Action item
If a line in the records contains the string "small", show that line.
Data records: Begin
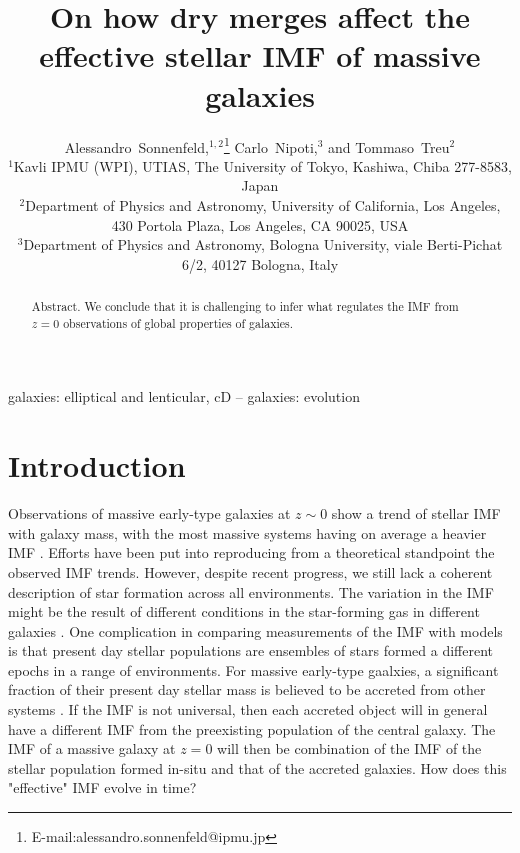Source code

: \documentclass[usenatbib, letters]{mnras}
\begin{document}
\title{On how dry merges affect the effective stellar IMF of massive galaxies}
\author[Sonnenfeld et al.]{
Alessandro~Sonnenfeld,$^{1,2}$\thanks{E-mail:alessandro.sonnenfeld@ipmu.jp}
Carlo~Nipoti,$^{3}$
and Tommaso~Treu$^{2}$
\\
$^{1}$Kavli IPMU (WPI), UTIAS, The University of Tokyo, Kashiwa, Chiba 277-8583, Japan \\
$^{2}$Department of Physics and Astronomy, University of California, Los Angeles, 430 Portola Plaza, Los Angeles, CA 90025, USA \\
$^{3}$Department of Physics and Astronomy, Bologna University, viale Berti-Pichat 6/2, 40127 Bologna, Italy
}

\maketitle

\begin{abstract}
Abstract.
We conclude that it is challenging to infer what regulates the IMF from $z=0$ observations of global properties of galaxies.
\end{abstract}

\begin{keywords}
   galaxies: elliptical and lenticular, cD -- galaxies: evolution
\end{keywords}

\section{Introduction}\label{sect:intro}

Observations of massive early-type galaxies at $z\sim0$ show a trend of stellar IMF with galaxy mass, with the most massive systems having on average a heavier IMF \citep{Tre++10,Cap++12}.
Efforts have been put into reproducing from a theoretical standpoint the observed IMF trends. However, despite recent progress, we still lack a coherent description of star formation across all environments.
The variation in the IMF might be the result of different conditions in the star-forming gas in different galaxies \citep{Hop13}.
One complication in comparing measurements of the IMF with models is that present day stellar populations are ensembles of stars formed a different epochs in a range of environments.
For massive early-type gaalxies, a significant fraction of their present day stellar mass is believed to be accreted from other systems \citep{vDo++10}.
If the IMF is not universal, then each accreted object will in general have a different IMF from the preexisting population of the central galaxy.
The IMF of a massive galaxy at $z=0$ will then be combination of the IMF of the stellar population formed in-situ and that of the accreted galaxies.
How does this "effective" IMF evolve in time?
\end{document}
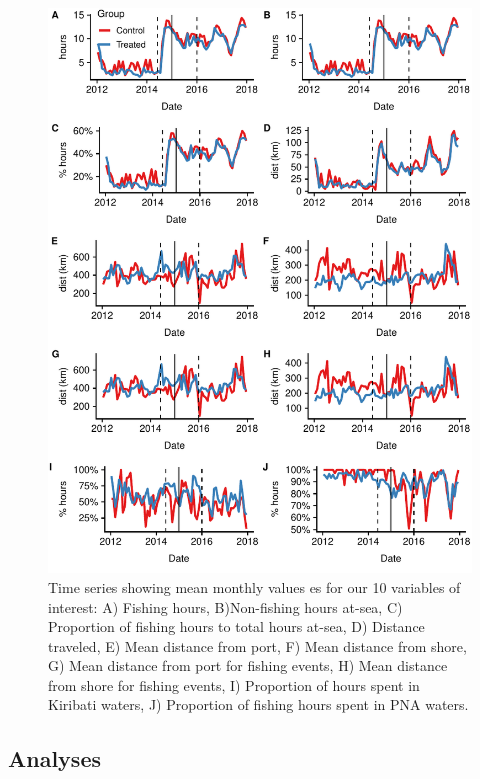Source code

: \documentclass[9pttwoside,lineno]{pnas-new}
\begin{document}


\begin{figure}
\centering
\includegraphics{img/all_panels.pdf}
\caption{\label{fig:all_panels}Time series showing mean monthly values es for our 10 variables of interest:
A) Fishing hours, B)Non-fishing hours at-sea,
C) Proportion of fishing hours to total hours at-sea,
D) Distance traveled, E) Mean distance from port,
F) Mean distance from shore,
G) Mean distance from port for fishing events,
H) Mean distance from shore for fishing events,
I) Proportion of hours spent in Kiribati waters,
J) Proportion of fishing hours spent in PNA waters.}
\end{figure}

\clearpage

\subsection{Analyses}\label{analyses}
\end{document}

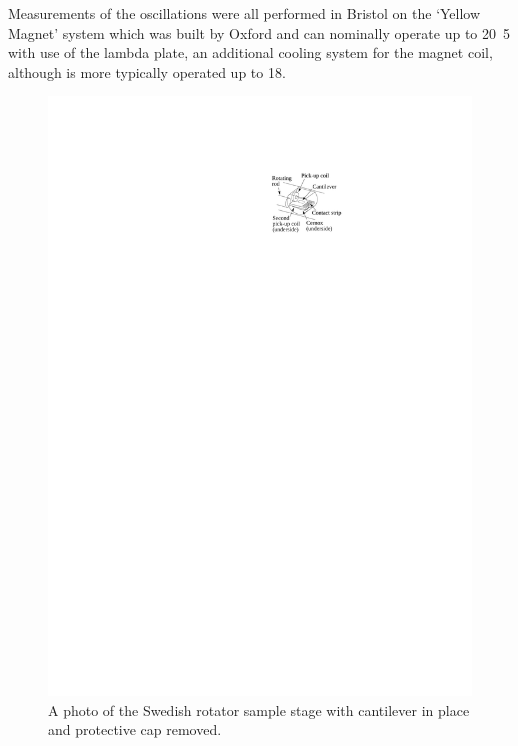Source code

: Measurements of the oscillations were all performed in Bristol on the `Yellow Magnet' system which was built by Oxford and can nominally operate up to \unit{20.5}{\tesla} with use of the lambda plate, an additional cooling system for the magnet coil, although is more typically operated up to \unit{18}{\tesla}.
\begin{figure}[htbp]
    \begin{center}
        \includegraphics[scale=1.1]{Chapter-ExperimentalTechnique/Figures/SampleStageSchematic/SampleStageSchematic}
        \caption{A photo of the Swedish rotator sample stage with cantilever in place and protective cap removed.}
        \label{Fig:Exp:SampleStageSchematic}
    \end{center}
\end{figure}

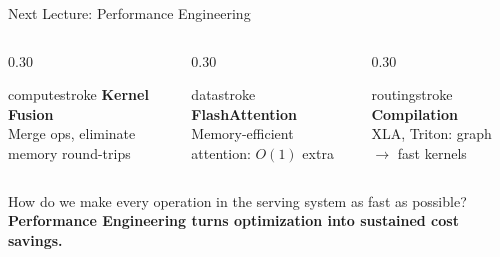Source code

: \documentclass[aspectratio=169, 12pt]{beamer}
\begin{document}
\begin{frame}{Next Lecture: Performance Engineering}

\footnotesize
\begin{columns}[c]
  \begin{column}{0.30\textwidth}
    \centering
    \begin{mlsyscard}{computestroke}
    {\small\bfseries Kernel Fusion}\\[0.05cm]
    {\scriptsize Merge ops, eliminate memory round-trips}
    \end{mlsyscard}
  \end{column}
  \begin{column}{0.30\textwidth}
    \centering
    \begin{mlsyscard}{datastroke}
    {\small\bfseries FlashAttention}\\[0.05cm]
    {\scriptsize Memory-efficient attention: $O(1)$ extra}
    \end{mlsyscard}
  \end{column}
  \begin{column}{0.30\textwidth}
    \centering
    \begin{mlsyscard}{routingstroke}
    {\small\bfseries Compilation}\\[0.05cm]
    {\scriptsize XLA, Triton: graph $\to$ fast kernels}
    \end{mlsyscard}
  \end{column}
\end{columns}

\vspace{0.15cm}
\centering
{\normalsize How do we make every operation in the serving system as fast as possible?}\\[0.05cm]
{\small\textbf{Performance Engineering turns optimization into sustained cost savings.}}

\end{frame}



\appendix
\end{document}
Data records: End
Task solution
    {\small\bfseries Kernel Fusion}\\[0.05cm]
    {\small\bfseries FlashAttention}\\[0.05cm]
    {\small\bfseries Compilation}\\[0.05cm]
{\small\textbf{Performance Engineering turns optimization into sustained cost savings.}}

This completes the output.